* _YOUR OBJECTIVE_
Without including any images, repeat the data exactly.

(Records drawn from a dataset)
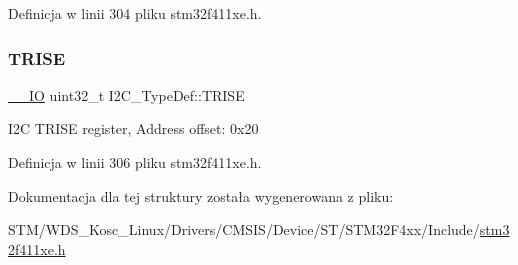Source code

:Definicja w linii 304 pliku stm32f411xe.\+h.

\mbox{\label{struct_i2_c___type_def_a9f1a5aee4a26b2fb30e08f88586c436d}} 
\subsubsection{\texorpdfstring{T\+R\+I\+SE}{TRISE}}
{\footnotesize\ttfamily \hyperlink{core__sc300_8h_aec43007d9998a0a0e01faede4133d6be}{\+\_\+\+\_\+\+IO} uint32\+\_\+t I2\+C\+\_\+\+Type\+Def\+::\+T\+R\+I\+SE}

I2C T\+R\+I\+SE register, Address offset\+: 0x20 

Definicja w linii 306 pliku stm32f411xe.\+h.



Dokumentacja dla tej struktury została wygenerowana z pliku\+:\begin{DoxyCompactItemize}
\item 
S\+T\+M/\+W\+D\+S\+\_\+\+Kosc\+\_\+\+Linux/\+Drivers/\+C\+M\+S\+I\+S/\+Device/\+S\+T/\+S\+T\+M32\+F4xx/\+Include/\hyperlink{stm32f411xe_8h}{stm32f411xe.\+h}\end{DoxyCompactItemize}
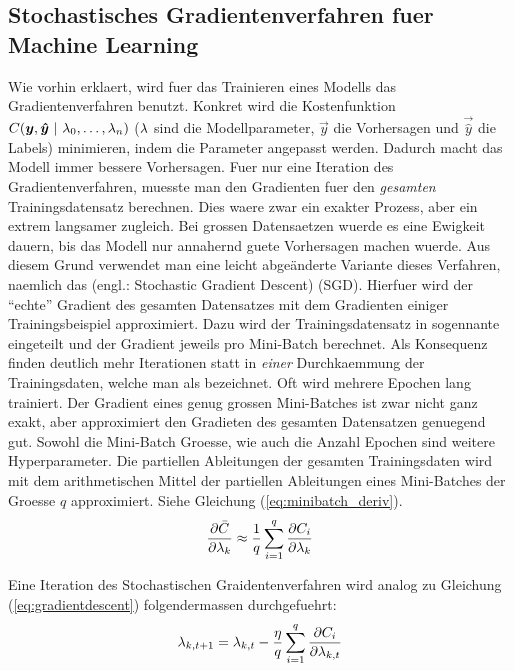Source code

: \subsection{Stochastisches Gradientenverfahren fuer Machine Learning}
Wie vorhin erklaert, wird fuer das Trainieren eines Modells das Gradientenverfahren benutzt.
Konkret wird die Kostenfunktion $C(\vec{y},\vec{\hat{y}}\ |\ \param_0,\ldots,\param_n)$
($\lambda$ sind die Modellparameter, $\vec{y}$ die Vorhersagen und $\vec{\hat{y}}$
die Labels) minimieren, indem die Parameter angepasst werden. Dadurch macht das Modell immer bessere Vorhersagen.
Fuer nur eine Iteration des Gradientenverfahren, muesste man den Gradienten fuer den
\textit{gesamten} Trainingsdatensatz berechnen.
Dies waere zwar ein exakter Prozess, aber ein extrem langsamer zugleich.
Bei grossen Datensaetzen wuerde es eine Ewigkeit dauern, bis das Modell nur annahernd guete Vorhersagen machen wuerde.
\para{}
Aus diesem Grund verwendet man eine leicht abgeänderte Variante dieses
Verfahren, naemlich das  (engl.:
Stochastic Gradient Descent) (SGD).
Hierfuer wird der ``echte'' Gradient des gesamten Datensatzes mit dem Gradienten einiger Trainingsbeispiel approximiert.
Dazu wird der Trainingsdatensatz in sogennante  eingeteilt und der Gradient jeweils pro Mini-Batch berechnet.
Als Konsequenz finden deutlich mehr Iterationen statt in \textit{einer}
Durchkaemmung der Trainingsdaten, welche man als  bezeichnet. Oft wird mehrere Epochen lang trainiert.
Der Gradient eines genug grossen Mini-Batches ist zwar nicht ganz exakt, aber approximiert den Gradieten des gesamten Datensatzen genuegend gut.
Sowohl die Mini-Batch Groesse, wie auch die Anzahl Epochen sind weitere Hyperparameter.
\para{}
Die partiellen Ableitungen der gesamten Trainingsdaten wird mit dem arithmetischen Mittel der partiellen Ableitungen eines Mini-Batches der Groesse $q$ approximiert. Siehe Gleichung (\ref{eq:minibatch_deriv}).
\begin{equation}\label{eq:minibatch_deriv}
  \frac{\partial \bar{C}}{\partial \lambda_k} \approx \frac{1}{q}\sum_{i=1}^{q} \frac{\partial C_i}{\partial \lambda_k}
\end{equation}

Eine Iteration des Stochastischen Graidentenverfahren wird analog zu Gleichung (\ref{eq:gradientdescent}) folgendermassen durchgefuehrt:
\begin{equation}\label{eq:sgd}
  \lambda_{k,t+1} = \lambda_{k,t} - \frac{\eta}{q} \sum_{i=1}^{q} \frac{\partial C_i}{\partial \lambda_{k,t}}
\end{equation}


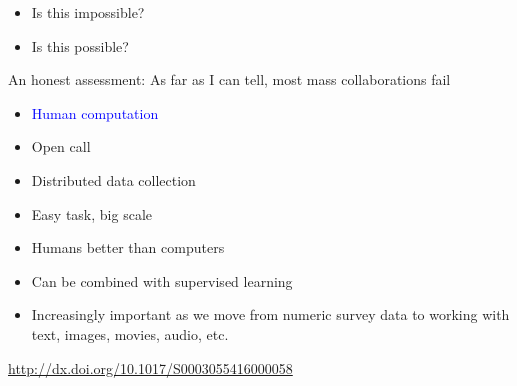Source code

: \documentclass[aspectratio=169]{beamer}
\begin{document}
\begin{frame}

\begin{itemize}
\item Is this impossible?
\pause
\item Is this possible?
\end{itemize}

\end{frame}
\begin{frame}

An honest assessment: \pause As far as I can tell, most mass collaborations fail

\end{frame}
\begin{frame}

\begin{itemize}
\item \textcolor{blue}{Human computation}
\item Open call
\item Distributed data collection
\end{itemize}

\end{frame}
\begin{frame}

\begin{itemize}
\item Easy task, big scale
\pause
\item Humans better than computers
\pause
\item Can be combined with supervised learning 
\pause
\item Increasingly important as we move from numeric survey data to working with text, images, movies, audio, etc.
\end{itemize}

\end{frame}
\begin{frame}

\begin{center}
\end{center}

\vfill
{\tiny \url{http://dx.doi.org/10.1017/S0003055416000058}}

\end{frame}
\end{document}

* _SOLUTION TO THIS PROBLEM_
Source code

:Definicja w linii 304 pliku stm32f411xe.\+h.

\mbox{\label{struct_i2_c___type_def_a9f1a5aee4a26b2fb30e08f88586c436d}} 
\subsubsection{\texorpdfstring{T\+R\+I\+SE}{TRISE}}
{\footnotesize\ttfamily \hyperlink{core__sc300_8h_aec43007d9998a0a0e01faede4133d6be}{\+\_\+\+\_\+\+IO} uint32\+\_\+t I2\+C\+\_\+\+Type\+Def\+::\+T\+R\+I\+SE}

I2C T\+R\+I\+SE register, Address offset\+: 0x20 

Definicja w linii 306 pliku stm32f411xe.\+h.



Dokumentacja dla tej struktury została wygenerowana z pliku\+:\begin{DoxyCompactItemize}
\item 
S\+T\+M/\+W\+D\+S\+\_\+\+Kosc\+\_\+\+Linux/\+Drivers/\+C\+M\+S\+I\+S/\+Device/\+S\+T/\+S\+T\+M32\+F4xx/\+Include/\hyperlink{stm32f411xe_8h}{stm32f411xe.\+h}\end{DoxyCompactItemize}
Source code

: \subsection{Stochastisches Gradientenverfahren fuer Machine Learning}
Wie vorhin erklaert, wird fuer das Trainieren eines Modells das Gradientenverfahren benutzt.
Konkret wird die Kostenfunktion $C(\vec{y},\vec{\hat{y}}\ |\ \param_0,\ldots,\param_n)$
($\lambda$ sind die Modellparameter, $\vec{y}$ die Vorhersagen und $\vec{\hat{y}}$
die Labels) minimieren, indem die Parameter angepasst werden. Dadurch macht das Modell immer bessere Vorhersagen.
Fuer nur eine Iteration des Gradientenverfahren, muesste man den Gradienten fuer den
\textit{gesamten} Trainingsdatensatz berechnen.
Dies waere zwar ein exakter Prozess, aber ein extrem langsamer zugleich.
Bei grossen Datensaetzen wuerde es eine Ewigkeit dauern, bis das Modell nur annahernd guete Vorhersagen machen wuerde.
\para{}
Aus diesem Grund verwendet man eine leicht abgeänderte Variante dieses
Verfahren, naemlich das  (engl.:
Stochastic Gradient Descent) (SGD).
Hierfuer wird der ``echte'' Gradient des gesamten Datensatzes mit dem Gradienten einiger Trainingsbeispiel approximiert.
Dazu wird der Trainingsdatensatz in sogennante  eingeteilt und der Gradient jeweils pro Mini-Batch berechnet.
Als Konsequenz finden deutlich mehr Iterationen statt in \textit{einer}
Durchkaemmung der Trainingsdaten, welche man als  bezeichnet. Oft wird mehrere Epochen lang trainiert.
Der Gradient eines genug grossen Mini-Batches ist zwar nicht ganz exakt, aber approximiert den Gradieten des gesamten Datensatzen genuegend gut.
Sowohl die Mini-Batch Groesse, wie auch die Anzahl Epochen sind weitere Hyperparameter.
\para{}
Die partiellen Ableitungen der gesamten Trainingsdaten wird mit dem arithmetischen Mittel der partiellen Ableitungen eines Mini-Batches der Groesse $q$ approximiert. Siehe Gleichung (\ref{eq:minibatch_deriv}).
\begin{equation}\label{eq:minibatch_deriv}
  \frac{\partial \bar{C}}{\partial \lambda_k} \approx \frac{1}{q}\sum_{i=1}^{q} \frac{\partial C_i}{\partial \lambda_k}
\end{equation}

Eine Iteration des Stochastischen Graidentenverfahren wird analog zu Gleichung (\ref{eq:gradientdescent}) folgendermassen durchgefuehrt:
\begin{equation}\label{eq:sgd}
  \lambda_{k,t+1} = \lambda_{k,t} - \frac{\eta}{q} \sum_{i=1}^{q} \frac{\partial C_i}{\partial \lambda_{k,t}}
\end{equation}


Source code

: \documentclass[aspectratio=169]{beamer}
\begin{document}
\begin{frame}

\begin{itemize}
\item Is this impossible?
\pause
\item Is this possible?
\end{itemize}

\end{frame}
\begin{frame}

An honest assessment: \pause As far as I can tell, most mass collaborations fail

\end{frame}
\begin{frame}

\begin{itemize}
\item \textcolor{blue}{Human computation}
\item Open call
\item Distributed data collection
\end{itemize}

\end{frame}
\begin{frame}

\begin{itemize}
\item Easy task, big scale
\pause
\item Humans better than computers
\pause
\item Can be combined with supervised learning 
\pause
\item Increasingly important as we move from numeric survey data to working with text, images, movies, audio, etc.
\end{itemize}

\end{frame}
\begin{frame}

\begin{center}
\end{center}

\vfill
{\tiny \url{http://dx.doi.org/10.1017/S0003055416000058}}

\end{frame}
\end{document}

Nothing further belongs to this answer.